The objective of the $1.9 trillion plan is noble enough: stimulate the economy, provide relief to Americans and combat the pandemic. But noble doesn't always mean good. As they say, the road to hell is paved with good intentions. I would add political expediency to that expression.
The plan's $160 billion vaccination program and related COVID-19 health policies are its best aspects. That said, there's a lot of wishful thinking behind the notion that a lack of money or federal intervention explains the slow vaccine rollout as opposed to defective governmental institutions. I recommend Yuval Levin's piece for National Review on "Biden's Pandemic-Policy Challenge," which does a great job of highlighting the difficulties that the new administration will face on that front.
I also salute the administration's desire to reopen the schools. But again, don't buy into the idea that the main obstacle to opening them before was a lack of money in state budgets. The Cato Institute's Chris Edwards told me that total state and local government tax revenues "fell just $22 billion from the first to the second quarter of 2020 and then bounced back strongly in the third quarter. Meanwhile, federal aid to state-local governments soared $194 billion in the second quarter as a result of federal relief bills." Federal relief has more than refilled state and local coffers, so there is no need for $170 billion more in state education subsidies proposed by the Biden administration.
Let's also note the notion that the federal government hasn't done enough for Americans in terms of relief is quite ludicrous.

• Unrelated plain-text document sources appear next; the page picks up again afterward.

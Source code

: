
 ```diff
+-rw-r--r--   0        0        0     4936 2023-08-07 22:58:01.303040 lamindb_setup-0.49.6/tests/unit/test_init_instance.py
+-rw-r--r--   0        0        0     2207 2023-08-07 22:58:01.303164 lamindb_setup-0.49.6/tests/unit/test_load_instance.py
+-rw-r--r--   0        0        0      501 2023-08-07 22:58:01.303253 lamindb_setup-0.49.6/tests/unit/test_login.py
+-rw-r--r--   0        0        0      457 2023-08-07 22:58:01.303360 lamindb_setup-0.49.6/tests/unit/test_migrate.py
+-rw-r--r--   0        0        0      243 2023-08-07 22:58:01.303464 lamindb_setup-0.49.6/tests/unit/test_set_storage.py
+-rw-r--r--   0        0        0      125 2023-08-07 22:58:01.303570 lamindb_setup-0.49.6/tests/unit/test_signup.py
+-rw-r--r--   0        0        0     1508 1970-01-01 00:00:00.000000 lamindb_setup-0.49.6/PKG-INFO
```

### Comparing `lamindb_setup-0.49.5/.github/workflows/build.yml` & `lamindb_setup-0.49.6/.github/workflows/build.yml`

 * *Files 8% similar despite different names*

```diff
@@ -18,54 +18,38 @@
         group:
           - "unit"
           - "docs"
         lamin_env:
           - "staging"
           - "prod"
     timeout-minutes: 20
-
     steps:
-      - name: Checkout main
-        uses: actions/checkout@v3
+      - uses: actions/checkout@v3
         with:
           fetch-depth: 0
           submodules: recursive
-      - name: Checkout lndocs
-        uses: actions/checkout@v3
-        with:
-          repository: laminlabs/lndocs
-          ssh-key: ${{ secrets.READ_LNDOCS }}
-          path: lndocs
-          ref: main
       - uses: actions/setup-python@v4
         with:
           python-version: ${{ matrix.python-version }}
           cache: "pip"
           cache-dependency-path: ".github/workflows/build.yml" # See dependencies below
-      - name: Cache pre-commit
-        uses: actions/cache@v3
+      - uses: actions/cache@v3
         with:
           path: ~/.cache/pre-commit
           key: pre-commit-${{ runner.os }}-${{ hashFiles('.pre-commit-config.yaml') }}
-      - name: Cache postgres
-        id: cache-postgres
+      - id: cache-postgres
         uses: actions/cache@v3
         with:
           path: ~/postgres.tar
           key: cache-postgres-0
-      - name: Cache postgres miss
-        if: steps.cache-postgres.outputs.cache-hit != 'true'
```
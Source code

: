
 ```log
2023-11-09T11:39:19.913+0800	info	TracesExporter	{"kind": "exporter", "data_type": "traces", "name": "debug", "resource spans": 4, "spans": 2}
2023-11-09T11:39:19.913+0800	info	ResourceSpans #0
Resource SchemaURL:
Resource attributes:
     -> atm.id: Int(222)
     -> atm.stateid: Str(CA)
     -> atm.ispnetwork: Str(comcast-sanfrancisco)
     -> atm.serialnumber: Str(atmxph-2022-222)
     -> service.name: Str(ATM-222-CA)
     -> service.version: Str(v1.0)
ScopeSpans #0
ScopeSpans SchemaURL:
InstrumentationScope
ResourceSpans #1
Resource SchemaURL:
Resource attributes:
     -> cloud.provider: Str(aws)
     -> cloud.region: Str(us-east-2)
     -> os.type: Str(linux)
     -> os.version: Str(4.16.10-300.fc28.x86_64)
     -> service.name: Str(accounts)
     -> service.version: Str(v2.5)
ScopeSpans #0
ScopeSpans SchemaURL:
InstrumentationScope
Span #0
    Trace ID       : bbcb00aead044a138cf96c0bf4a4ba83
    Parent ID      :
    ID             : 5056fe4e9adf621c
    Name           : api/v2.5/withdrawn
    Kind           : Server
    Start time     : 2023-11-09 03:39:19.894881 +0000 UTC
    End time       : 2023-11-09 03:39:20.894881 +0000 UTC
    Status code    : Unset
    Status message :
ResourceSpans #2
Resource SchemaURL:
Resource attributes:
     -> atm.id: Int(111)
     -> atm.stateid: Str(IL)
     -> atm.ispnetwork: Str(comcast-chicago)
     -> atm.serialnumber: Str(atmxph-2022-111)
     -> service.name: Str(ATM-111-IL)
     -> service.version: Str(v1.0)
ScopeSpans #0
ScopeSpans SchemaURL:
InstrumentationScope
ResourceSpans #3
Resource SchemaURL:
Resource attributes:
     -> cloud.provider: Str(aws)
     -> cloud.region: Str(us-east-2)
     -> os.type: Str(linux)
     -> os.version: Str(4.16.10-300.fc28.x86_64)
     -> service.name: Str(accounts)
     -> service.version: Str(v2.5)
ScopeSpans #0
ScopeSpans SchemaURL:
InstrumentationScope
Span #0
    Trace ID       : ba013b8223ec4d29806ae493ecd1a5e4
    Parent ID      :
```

Marc Goldwein of the Committee for a Responsible Federal Budget notes, "A typical unemployed workers will receive $35,000 over the course of a year (closer to $40k if they have a family) even if the Biden plan isn't enacted." Also, during this time, the economy has recovered at a good rate and is only slated to improve if politicians refrain from erecting barriers between employers and employees, as the Biden plan would love to do.
Consider the proposed $15 minimum wage for all employees, even those who make most of their earnings on tips and hence command a low hourly wage. If you support this, please ask yourself the following question: How will such an increase in costs affect the millions of small businesses that have already been battered by the pandemic and government lockdowns? Writing for The Dispatch, Manhattan Institute Senior Fellow Brian Riedl explains, "forcing restaurants, which are failing at record rates, to raise their own tipped minimum wage by 600 percent is economic malpractice."

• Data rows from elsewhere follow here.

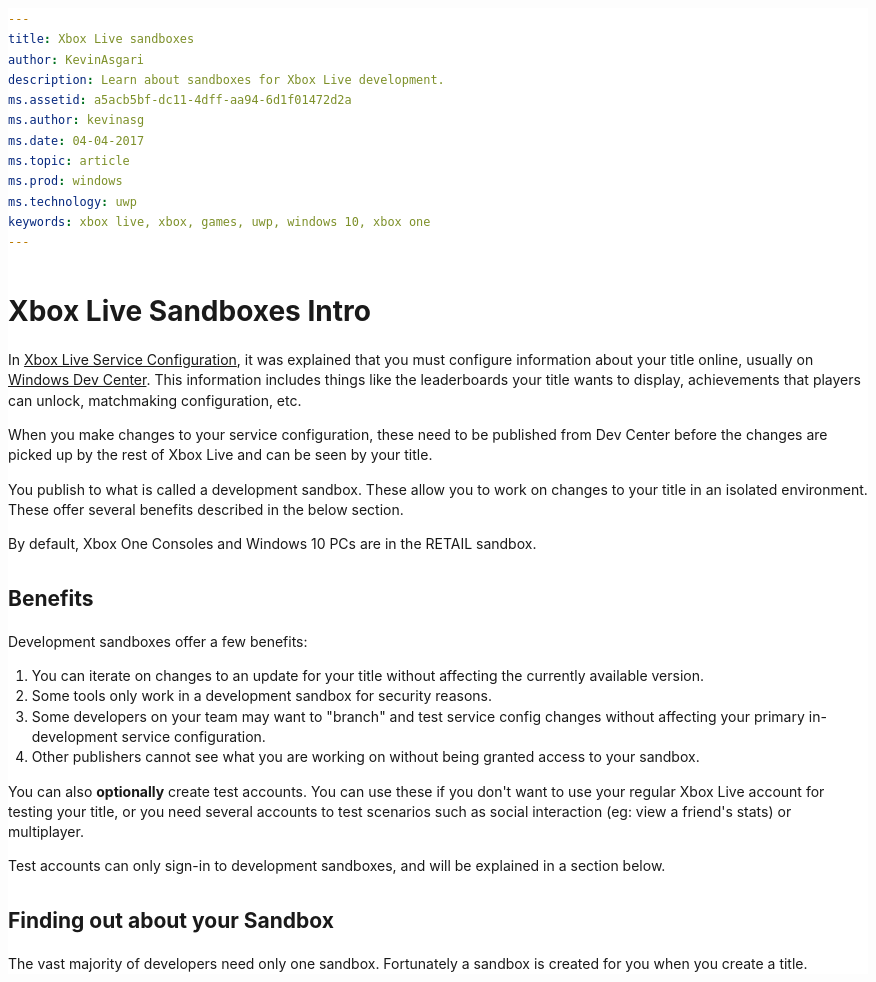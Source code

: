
 ```yaml
---
title: Xbox Live sandboxes
author: KevinAsgari
description: Learn about sandboxes for Xbox Live development.
ms.assetid: a5acb5bf-dc11-4dff-aa94-6d1f01472d2a
ms.author: kevinasg
ms.date: 04-04-2017
ms.topic: article
ms.prod: windows
ms.technology: uwp
keywords: xbox live, xbox, games, uwp, windows 10, xbox one
---
```


# Xbox Live Sandboxes Intro

In [Xbox Live Service Configuration](xbox-live-service-configuration.md), it was explained that you must configure information about your title online, usually on [Windows Dev Center](http://dev.windows.com).  This information includes things like the leaderboards your title wants to display, achievements that players can unlock, matchmaking configuration, etc.

When you make changes to your service configuration, these need to be published from Dev Center before the changes are picked up by the rest of Xbox Live and can be seen by your title.

You publish to what is called a development sandbox.  These allow you to work on changes to your title in an isolated environment.  These offer several benefits described in the below section.

By default, Xbox One Consoles and Windows 10 PCs are in the RETAIL sandbox.

## Benefits

Development sandboxes offer a few benefits:


1. You can iterate on changes to an update for your title without affecting the currently available version.
2. Some tools only work in a development sandbox for security reasons.
3. Some developers on your team may want to "branch" and test service config changes without affecting your primary in-development service configuration.
4. Other publishers cannot see what you are working on without being granted access to your sandbox.

You can also **optionally** create test accounts.  You can use these if you don't want to use your regular Xbox Live account for testing your title, or you need several accounts to test scenarios such as social interaction (eg: view a friend's stats) or multiplayer.

Test accounts can only sign-in to development sandboxes, and will be explained in a section below.

## Finding out about your Sandbox

The vast majority of developers need only one sandbox.  Fortunately a sandbox is created for you when you create a title.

Then you have the call for another $1,400 in individual stimulus checks, to be added to the $600 approved by Congress about a month ago. That money isn't even out the door yet, and Biden is asking for more. Many of the people who will get these checks haven't lost their jobs, and those who have lost their jobs are covered by unemployment benefits.
This brings me to the emergency unemployment benefits, which the new administration wants to extend through September with a $400 federal add-on. New data show that the added bonus means that 62% of the recipients will again be making more money while unemployed than they were as employees.

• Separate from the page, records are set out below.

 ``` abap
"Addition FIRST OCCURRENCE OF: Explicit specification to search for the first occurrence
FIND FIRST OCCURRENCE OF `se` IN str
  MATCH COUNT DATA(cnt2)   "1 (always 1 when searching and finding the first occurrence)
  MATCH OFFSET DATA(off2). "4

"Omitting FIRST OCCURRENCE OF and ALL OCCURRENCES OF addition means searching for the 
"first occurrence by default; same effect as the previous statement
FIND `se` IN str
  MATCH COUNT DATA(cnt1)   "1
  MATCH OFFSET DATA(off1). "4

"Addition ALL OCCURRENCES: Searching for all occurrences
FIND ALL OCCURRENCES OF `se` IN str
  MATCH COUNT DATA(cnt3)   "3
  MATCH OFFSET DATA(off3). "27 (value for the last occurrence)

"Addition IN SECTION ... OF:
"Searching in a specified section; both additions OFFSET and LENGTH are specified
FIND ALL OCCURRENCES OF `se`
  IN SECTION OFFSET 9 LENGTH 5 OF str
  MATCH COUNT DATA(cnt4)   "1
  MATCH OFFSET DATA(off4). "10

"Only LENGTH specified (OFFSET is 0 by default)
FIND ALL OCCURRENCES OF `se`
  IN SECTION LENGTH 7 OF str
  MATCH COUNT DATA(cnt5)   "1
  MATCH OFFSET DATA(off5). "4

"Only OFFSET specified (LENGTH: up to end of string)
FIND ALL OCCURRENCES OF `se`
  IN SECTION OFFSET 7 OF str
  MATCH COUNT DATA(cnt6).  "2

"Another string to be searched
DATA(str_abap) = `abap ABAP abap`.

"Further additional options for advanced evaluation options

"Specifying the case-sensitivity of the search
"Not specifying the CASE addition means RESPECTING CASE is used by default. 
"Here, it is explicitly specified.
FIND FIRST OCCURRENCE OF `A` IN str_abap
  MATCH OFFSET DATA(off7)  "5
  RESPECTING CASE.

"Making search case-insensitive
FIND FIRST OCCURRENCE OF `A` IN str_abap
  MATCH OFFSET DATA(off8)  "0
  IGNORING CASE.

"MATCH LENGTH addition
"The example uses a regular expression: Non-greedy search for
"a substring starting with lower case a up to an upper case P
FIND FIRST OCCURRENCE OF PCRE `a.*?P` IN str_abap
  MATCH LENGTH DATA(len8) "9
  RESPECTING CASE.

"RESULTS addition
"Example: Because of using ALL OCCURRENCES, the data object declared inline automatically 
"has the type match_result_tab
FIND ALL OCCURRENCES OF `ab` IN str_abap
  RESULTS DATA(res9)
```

Add to all of this making permanent the temporary extensions of the Earned Income Tax Credit, child care subsidies, family leave benefits and Supplemental Nutrition Assistance Program benefits, as well as an expansion of the child tax credit. As Riedl notes, "In short, President-elect Biden would use the pandemic to enact large, unrelated, permanent expansions of the federal government."
You don't have to be a raging libertarian to understand that this is excessive, it will create massive disincentives to work and it will leave future generations with a level of government intrusion and debt of a country that looks more like Italy than the United States.
Veronique de Rugy is a senior research fellow at the Mercatus Center at George Mason University.